[What to do]
In the records below, find each line with "that" and copy it.

[Input records]
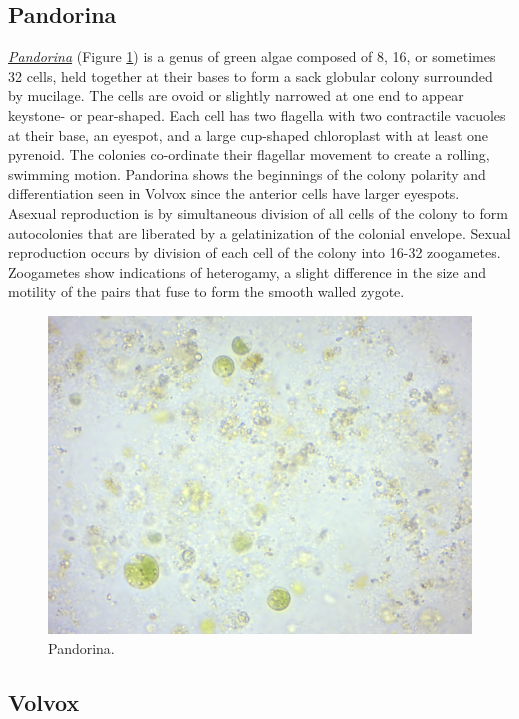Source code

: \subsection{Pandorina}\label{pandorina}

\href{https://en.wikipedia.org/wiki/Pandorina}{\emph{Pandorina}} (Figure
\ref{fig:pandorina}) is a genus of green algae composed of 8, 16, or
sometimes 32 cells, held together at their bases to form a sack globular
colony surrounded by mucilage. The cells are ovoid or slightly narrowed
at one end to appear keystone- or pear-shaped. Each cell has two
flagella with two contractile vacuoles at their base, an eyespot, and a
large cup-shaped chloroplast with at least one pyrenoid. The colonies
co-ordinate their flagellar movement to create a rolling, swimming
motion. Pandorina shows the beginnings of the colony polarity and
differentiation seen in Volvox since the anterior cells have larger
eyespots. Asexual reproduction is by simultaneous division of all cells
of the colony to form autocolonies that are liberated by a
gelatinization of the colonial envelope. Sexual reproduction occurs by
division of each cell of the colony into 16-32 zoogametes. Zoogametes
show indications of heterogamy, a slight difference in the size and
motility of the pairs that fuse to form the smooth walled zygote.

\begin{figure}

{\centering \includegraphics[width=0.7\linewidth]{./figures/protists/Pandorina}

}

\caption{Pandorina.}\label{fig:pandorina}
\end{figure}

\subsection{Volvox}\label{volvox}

--

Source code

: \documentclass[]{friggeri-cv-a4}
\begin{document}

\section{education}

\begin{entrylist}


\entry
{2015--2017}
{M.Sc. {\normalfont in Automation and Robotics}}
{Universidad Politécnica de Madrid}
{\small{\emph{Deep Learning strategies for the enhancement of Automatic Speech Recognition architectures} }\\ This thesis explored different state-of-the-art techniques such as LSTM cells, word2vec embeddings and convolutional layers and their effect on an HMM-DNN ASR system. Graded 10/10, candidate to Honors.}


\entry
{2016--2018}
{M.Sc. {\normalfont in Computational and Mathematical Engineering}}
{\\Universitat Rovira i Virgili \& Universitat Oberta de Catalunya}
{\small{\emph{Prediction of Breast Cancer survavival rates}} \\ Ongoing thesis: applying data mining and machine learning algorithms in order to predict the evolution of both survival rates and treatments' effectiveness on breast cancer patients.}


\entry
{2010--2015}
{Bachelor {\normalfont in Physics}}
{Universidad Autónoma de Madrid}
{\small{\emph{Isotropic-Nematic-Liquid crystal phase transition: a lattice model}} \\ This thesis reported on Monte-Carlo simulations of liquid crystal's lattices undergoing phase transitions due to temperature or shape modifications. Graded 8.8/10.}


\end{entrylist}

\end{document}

==

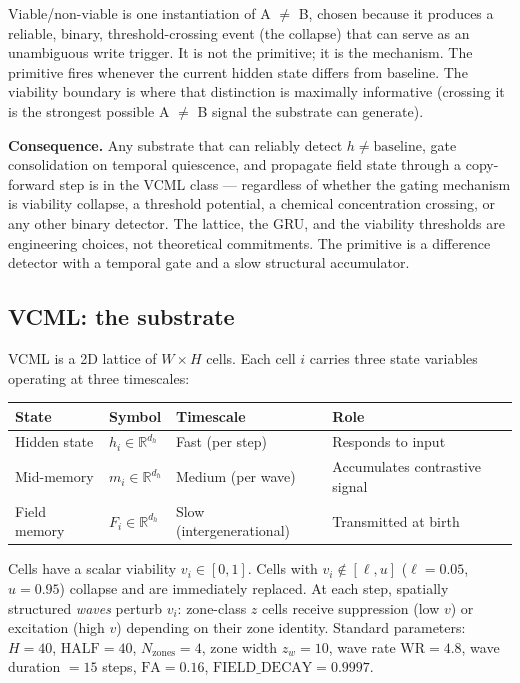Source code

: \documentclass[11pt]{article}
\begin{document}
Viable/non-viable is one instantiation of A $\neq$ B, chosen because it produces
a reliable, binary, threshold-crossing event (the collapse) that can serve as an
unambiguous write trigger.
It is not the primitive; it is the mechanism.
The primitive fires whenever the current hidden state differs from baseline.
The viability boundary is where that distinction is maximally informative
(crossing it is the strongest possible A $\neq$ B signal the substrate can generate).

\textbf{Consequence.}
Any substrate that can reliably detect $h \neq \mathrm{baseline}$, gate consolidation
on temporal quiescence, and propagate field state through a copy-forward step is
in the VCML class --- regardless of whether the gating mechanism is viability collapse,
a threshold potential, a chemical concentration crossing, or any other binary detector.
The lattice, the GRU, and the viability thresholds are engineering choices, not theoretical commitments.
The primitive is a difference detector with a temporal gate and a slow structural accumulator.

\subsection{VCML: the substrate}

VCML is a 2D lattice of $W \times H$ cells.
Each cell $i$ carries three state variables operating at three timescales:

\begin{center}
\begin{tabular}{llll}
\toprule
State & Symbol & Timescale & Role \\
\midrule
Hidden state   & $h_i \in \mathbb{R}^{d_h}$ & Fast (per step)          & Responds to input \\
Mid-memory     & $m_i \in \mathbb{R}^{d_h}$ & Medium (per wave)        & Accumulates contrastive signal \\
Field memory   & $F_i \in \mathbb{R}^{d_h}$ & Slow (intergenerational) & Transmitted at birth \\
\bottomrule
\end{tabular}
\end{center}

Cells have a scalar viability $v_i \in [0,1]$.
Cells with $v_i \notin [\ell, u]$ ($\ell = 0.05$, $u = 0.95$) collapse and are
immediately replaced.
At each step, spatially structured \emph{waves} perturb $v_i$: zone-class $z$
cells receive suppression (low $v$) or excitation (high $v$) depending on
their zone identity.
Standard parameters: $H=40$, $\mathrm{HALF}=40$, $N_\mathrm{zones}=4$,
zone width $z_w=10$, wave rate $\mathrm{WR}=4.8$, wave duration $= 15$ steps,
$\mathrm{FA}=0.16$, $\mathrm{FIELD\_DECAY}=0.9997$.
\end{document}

[Task answer]
of the colony to form autocolonies that are liberated by a
motility of the pairs that fuse to form the smooth walled zygote.
a reliable, binary, threshold-crossing event (the collapse) that can serve as an
The viability boundary is where that distinction is maximally informative
Any substrate that can reliably detect $h \neq \mathrm{baseline}$, gate consolidation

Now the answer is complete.